Data provided:
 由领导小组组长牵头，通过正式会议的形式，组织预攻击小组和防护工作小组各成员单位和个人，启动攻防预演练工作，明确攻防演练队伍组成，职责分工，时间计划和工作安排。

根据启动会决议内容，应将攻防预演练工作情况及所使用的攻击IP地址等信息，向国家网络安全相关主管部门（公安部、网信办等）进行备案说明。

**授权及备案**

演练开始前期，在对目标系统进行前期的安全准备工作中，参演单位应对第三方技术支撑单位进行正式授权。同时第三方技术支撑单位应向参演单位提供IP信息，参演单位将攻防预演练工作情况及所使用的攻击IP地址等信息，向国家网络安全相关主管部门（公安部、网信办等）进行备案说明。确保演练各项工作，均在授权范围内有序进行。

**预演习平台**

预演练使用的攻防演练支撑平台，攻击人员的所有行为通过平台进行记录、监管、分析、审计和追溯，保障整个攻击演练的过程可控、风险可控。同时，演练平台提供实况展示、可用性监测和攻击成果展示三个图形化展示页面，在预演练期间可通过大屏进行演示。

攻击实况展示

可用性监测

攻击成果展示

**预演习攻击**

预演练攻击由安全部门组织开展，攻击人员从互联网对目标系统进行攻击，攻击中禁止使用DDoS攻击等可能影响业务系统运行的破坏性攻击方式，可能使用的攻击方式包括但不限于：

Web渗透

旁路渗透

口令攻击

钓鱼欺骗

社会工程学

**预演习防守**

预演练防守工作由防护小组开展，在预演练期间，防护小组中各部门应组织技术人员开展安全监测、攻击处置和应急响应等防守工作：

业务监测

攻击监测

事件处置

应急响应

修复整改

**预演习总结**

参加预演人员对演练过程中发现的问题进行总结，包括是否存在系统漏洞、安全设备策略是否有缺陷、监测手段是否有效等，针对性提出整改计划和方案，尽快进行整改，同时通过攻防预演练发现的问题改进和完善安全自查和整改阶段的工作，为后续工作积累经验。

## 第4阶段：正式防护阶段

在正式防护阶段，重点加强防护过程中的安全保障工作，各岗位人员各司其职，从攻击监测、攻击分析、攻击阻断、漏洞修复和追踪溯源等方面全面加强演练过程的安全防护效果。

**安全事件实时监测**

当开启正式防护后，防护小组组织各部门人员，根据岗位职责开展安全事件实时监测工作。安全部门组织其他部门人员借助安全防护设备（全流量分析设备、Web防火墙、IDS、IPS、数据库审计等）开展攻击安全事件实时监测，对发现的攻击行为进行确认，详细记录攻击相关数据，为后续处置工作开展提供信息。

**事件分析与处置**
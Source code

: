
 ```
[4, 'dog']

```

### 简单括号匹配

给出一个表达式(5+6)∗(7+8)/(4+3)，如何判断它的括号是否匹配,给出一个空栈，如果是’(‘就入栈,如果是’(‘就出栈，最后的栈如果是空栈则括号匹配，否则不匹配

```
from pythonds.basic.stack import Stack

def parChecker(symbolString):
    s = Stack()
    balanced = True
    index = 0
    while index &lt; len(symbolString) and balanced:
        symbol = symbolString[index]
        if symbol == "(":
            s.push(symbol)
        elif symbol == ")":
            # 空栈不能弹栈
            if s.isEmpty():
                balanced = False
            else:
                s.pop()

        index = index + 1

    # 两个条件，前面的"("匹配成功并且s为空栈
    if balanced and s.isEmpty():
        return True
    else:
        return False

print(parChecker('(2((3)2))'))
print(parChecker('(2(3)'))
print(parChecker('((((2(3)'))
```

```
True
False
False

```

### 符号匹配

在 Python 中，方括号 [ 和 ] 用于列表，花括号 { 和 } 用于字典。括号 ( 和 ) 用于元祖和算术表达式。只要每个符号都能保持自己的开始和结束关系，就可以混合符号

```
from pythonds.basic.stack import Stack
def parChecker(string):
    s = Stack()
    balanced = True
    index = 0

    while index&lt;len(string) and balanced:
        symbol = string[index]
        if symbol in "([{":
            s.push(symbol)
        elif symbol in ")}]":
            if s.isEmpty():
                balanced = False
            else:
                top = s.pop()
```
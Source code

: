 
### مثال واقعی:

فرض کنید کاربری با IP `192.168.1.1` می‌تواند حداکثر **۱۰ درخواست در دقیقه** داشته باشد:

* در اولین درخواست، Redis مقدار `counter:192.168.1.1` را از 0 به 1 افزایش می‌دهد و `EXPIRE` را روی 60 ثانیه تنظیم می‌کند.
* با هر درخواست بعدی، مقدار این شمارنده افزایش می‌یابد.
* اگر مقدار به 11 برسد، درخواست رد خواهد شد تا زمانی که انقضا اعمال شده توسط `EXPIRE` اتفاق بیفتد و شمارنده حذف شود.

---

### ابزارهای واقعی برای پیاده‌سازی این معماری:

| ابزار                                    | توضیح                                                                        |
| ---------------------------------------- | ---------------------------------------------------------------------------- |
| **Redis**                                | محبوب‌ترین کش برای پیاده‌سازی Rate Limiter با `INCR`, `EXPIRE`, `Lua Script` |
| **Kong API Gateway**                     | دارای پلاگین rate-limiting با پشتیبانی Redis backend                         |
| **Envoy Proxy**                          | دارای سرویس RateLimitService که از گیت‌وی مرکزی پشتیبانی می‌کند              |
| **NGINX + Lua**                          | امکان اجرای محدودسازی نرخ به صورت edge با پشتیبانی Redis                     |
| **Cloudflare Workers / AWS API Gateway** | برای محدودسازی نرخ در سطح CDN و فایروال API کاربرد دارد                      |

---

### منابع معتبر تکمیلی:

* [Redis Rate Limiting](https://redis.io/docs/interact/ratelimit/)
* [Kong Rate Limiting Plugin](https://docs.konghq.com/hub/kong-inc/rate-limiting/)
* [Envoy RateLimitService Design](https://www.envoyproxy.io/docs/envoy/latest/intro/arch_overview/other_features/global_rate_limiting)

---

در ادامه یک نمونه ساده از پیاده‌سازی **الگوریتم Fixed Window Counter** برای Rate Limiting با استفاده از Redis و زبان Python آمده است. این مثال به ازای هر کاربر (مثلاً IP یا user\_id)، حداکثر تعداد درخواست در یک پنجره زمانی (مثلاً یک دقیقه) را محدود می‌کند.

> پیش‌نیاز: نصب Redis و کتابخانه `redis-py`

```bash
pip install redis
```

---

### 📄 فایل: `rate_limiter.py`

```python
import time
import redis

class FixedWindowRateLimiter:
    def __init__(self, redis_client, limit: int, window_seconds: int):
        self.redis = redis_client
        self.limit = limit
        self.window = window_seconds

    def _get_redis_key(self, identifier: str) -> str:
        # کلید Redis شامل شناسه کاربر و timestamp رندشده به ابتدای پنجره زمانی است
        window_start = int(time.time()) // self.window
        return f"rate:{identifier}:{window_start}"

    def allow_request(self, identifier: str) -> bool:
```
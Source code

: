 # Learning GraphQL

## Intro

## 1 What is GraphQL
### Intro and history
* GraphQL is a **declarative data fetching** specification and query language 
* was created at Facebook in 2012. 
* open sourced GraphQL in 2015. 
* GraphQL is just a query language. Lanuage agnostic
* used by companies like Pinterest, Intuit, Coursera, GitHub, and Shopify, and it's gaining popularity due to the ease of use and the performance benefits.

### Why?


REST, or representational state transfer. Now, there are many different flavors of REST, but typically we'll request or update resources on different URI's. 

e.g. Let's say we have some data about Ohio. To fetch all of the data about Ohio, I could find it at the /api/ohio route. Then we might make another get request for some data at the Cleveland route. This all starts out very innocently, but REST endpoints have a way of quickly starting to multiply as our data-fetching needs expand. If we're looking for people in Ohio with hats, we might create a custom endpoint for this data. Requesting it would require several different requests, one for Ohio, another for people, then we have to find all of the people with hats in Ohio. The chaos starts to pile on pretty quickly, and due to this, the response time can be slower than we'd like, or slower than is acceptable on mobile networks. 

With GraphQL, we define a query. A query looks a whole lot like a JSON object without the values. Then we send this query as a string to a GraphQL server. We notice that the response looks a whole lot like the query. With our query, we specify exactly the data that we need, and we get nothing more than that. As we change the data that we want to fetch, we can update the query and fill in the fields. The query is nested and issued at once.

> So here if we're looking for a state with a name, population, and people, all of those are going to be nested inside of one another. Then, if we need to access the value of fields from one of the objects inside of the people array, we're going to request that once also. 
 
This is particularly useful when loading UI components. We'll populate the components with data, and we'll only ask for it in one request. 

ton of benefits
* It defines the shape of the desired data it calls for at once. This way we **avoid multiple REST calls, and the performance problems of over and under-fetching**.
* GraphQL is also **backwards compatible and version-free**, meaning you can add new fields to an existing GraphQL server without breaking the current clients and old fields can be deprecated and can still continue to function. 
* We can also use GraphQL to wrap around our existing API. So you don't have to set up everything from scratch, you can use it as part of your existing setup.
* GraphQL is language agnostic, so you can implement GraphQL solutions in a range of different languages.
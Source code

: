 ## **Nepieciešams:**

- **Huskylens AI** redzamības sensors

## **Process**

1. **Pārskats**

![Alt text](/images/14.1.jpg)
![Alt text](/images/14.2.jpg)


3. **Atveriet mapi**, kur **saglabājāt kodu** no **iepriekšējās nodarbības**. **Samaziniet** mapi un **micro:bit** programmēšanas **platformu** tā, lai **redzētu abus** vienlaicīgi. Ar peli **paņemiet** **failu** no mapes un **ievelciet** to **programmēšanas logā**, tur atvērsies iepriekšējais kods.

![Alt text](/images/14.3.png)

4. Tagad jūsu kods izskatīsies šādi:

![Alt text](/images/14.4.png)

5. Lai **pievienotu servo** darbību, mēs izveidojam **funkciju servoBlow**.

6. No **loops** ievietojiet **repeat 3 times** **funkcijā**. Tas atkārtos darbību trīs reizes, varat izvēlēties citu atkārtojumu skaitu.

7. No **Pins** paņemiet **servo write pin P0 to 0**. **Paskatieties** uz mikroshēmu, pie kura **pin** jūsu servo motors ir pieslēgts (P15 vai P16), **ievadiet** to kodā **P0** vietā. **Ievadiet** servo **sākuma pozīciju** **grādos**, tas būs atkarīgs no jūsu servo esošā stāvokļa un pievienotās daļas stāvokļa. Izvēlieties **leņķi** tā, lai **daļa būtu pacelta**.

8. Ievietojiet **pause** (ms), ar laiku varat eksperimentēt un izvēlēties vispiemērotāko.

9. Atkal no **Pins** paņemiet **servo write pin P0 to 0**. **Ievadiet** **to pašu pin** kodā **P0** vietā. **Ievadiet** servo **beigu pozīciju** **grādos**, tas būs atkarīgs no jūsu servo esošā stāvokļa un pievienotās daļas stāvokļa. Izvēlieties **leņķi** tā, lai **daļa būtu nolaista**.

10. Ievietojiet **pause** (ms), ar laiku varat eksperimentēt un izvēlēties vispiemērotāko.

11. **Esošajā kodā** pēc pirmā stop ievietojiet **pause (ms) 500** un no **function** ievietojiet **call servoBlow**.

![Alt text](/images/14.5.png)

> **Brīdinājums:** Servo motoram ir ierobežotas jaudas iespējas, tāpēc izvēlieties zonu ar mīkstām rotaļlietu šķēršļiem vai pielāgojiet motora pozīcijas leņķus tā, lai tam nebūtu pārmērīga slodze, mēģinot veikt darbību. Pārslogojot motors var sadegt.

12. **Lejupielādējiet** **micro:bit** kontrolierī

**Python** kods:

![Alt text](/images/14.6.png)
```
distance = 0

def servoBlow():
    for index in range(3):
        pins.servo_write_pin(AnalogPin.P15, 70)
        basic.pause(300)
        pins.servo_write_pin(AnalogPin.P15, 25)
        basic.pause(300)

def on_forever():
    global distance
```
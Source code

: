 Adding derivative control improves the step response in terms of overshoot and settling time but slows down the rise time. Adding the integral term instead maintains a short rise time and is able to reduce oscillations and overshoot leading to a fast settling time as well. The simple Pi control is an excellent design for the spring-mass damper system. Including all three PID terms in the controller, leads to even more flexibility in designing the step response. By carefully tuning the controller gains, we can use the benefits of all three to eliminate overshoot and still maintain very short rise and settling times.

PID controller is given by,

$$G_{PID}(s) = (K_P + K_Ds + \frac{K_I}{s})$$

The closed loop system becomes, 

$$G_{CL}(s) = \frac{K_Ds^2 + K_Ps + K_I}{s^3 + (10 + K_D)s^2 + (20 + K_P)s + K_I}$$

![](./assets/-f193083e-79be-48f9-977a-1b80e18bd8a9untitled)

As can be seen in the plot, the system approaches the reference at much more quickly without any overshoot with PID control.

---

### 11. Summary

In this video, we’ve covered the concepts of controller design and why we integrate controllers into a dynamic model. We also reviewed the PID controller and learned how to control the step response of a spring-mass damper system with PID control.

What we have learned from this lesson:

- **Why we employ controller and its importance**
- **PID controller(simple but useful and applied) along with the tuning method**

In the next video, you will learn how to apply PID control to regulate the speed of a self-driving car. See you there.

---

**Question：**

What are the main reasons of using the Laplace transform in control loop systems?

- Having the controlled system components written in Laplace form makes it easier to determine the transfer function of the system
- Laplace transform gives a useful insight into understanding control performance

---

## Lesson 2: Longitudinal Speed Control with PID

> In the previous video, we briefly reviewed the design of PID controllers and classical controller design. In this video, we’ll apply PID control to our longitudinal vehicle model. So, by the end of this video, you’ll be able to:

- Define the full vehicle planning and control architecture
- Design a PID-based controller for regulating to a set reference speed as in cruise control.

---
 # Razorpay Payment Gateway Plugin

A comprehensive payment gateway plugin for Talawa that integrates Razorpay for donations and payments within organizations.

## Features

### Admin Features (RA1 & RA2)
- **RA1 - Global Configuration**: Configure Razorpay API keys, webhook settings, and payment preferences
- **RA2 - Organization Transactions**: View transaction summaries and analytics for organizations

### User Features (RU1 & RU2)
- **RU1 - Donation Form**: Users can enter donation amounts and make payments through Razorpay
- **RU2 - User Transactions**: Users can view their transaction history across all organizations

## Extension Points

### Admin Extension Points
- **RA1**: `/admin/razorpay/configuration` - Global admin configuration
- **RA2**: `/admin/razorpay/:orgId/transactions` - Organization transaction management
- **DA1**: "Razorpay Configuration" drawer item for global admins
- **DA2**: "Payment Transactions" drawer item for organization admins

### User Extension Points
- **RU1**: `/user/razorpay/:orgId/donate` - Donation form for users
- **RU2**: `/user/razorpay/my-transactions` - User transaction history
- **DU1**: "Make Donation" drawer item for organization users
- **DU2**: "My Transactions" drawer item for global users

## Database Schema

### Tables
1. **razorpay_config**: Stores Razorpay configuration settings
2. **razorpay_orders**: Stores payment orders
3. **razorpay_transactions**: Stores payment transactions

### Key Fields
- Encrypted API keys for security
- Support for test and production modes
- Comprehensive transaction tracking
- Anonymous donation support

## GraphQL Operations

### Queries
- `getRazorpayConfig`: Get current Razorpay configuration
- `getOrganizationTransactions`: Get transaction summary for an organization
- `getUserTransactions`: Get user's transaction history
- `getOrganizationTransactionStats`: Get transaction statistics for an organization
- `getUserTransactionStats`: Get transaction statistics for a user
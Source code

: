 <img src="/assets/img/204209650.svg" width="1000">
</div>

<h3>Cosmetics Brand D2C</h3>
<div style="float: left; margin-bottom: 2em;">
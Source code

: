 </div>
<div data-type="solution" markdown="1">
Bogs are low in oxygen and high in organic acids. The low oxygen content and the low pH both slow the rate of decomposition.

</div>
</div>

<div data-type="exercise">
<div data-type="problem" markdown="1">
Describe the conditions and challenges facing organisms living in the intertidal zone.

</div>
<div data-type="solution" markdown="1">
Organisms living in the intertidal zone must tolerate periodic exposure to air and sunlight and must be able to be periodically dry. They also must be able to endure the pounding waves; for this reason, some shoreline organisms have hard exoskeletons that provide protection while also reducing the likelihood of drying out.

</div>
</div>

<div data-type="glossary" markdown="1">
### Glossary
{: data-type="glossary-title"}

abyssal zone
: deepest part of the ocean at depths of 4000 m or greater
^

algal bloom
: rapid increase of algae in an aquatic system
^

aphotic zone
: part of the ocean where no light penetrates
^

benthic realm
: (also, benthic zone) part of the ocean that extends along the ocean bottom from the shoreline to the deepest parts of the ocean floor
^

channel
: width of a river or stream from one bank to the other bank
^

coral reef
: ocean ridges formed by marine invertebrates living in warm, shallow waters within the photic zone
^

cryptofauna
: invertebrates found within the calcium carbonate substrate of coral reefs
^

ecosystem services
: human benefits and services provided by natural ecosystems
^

The task:
Return every line of the data above in which "within" appears.

Answer space:
A comprehensive payment gateway plugin for Talawa that integrates Razorpay for donations and payments within organizations.
: ocean ridges formed by marine invertebrates living in warm, shallow waters within the photic zone
: invertebrates found within the calcium carbonate substrate of coral reefs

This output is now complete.